Addio all’ex generale Delfino, l’uomo dei grandi misteri italiani
Era stato uno dei protagonisti della Prima e poi anche della Seconda Repubblica, un personaggio figlio di un uomo mitico e fratello di un intellettuale sanguigno, osservato, sezionato, studiato per anni come si fa con un oggetto sacro o misterioso. Anche perché lui, con i misteri, si trovava a proprio agio. E’ morto ieri, a Santa Marinella (Rm), l’ex generale dei carabinieri Francesco Delfino, una delle più controverse figure di 40 anni di storia italiana; avrebbe compiuto 78 anni il prossimo 27 settembre.

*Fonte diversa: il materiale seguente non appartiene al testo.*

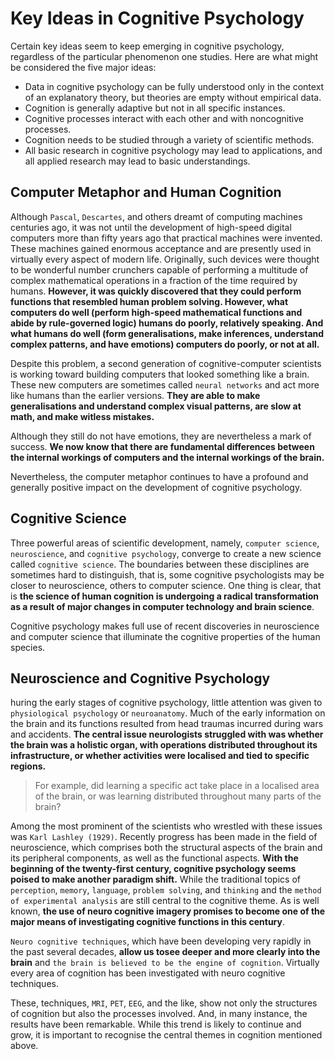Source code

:# Key Ideas in Cognitive Psychology
Certain key ideas seem to keep emerging in cognitive psychology, regardless of the particular phenomenon one studies.
Here are what might be considered the five major ideas:

- Data in cognitive psychology can be fully understood only in the context of an explanatory theory, but theories are empty without empirical data.
- Cognition is generally adaptive but not in all specific instances.
- Cognitive processes interact with each other and with noncognitive processes.
- Cognition needs to be studied through a variety of scientific methods.
- All basic research in cognitive psychology may lead to applications, and all applied research may lead to basic understandings.

## Computer Metaphor and Human Cognition
Although `Pascal`, `Descartes`, and others dreamt of computing machines centuries ago, it was not until the development of high-speed
digital computers more than fifty years ago that practical machines were invented. These machines gained enormous acceptance and are
presently used in virtually every aspect of modern life. Originally, such devices were thought to be wonderful number crunchers capable
of performing a multitude of complex mathematical operations in a fraction of the time required by humans. **However, it was quickly
discovered that they could perform functions that resembled human problem solving. However, what computers do well (perform high-speed
mathematical functions and abide by rule-governed logic) humans do poorly, relatively speaking. And what humans do well (form generalisations,
make inferences, understand complex patterns, and have emotions) computers do poorly, or not at all.**

Despite this problem, a second generation of cognitive-computer scientists is working toward building computers that looked something like a brain.
These new computers are sometimes called `neural networks` and act more like humans than the earlier versions. **They are able to make generalisations
and understand complex visual patterns, are slow at math, and make witless mistakes.**

Although they still do not have emotions, they are nevertheless a mark of success. **We now know that there are fundamental differences between the internal workings of computers and the internal
workings of the brain.**

Nevertheless, the computer metaphor continues to have a profound and generally positive impact on the development of cognitive psychology.

## Cognitive Science
Three powerful areas of scientific development, namely, `computer science`, `neuroscience`, and `cognitive psychology`, converge to create
a new science called `cognitive science`. The boundaries between these disciplines are sometimes hard to distinguish, that is, some
cognitive psychologists may be closer to neuroscience, others to computer science. One thing is clear, that is **the science of human cognition
is undergoing a radical transformation as a result of major changes in computer technology and brain science**.

Cognitive psychology makes full use of recent discoveries in neuroscience and computer science that illuminate the cognitive properties of
the human species.

## Neuroscience and Cognitive Psychology
huring the early stages of cognitive psychology, little attention was given to `physiological psychology` or `neuroanatomy`.
Much of the early information on the brain and its functions resulted from head traumas incurred during wars and accidents.
**The central issue neurologists struggled with was whether the brain was a holistic organ, with operations distributed throughout
its infrastructure, or whether activities were localised and tied to specific regions.**

> For example, did learning a specific act take place in a localised area of the brain, or was learning distributed throughout many
> parts of the brain?

Among the most prominent of the scientists who wrestled with these issues was `Karl Lashley (1929)`. Recently progress has been made in the
field of neuroscience, which comprises both the structural aspects of the brain and its peripheral components, as well as the functional aspects.
**With the beginning of the twenty-first century, cognitive psychology seems poised to make another paradigm shift.** While the traditional
topics of `perception`, `memory`, `language`, `problem solving`, and `thinking` and the `method of experimental analysis` are still central
to the cognitive theme.  As is well known, **the use of neuro cognitive imagery promises to become one of the major means of investigating
cognitive functions in this century**.

`Neuro cognitive techniques`, which have been developing very rapidly in the past several decades, **allow us tosee deeper and more clearly
into the brain** and `the brain is believed to be the engine of cognition`. Virtually every area of cognition has been investigated with
neuro cognitive techniques.

These, techniques, `MRI`, `PET`, `EEG`, and the like, show not only the structures of cognition but also the processes involved. And, in many
instance, the results have been remarkable. While this trend is likely to continue and grow, it is important to recognise the central themes
in cognition mentioned above.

Originario di Platì (Rc), era figlio di Giuseppe “Massaru Peppi” Delfino, il maresciallo dei carabinieri della Locride che, a dorso di mulo, andava a caccia di latitanti sui crinali dell’Aspromonte, talmente famoso da ispirare svariati aneddoti, tra cui il più illustre fu quello scritto dal grande scrittore Corrado Alvaro, e fratello di Antonio, intellettuale e grande studioso della Calabria e delle sue tradizioni, per anni preside di molti istituti scolastici lungo la Jonica. Già generale, Delfino fu degradato dopo la condanna per truffa aggravata in via definitiva nel processo riguardante la vicenda del sequestro dell’imprenditore bresciano Giuseppe Soffiantini, nel quale era stato accusato di essersi fatto consegnare dalla famiglia dell’uomo 800 milioni che sarebbero dovuti servire per la sua liberazione. Ma, nel corso della sua vita, subì un’altro processo, quello per la strage di piazza della Loggia a Brescia nel 1974; in quell’anno, infatti, Delfino era il comandante del Nucleo investigativo dei carabinieri della città lombarda e gli fu contestata l’accusa infamante di aver saputo del progetto della strage e di non aver fatto niente per fermarla.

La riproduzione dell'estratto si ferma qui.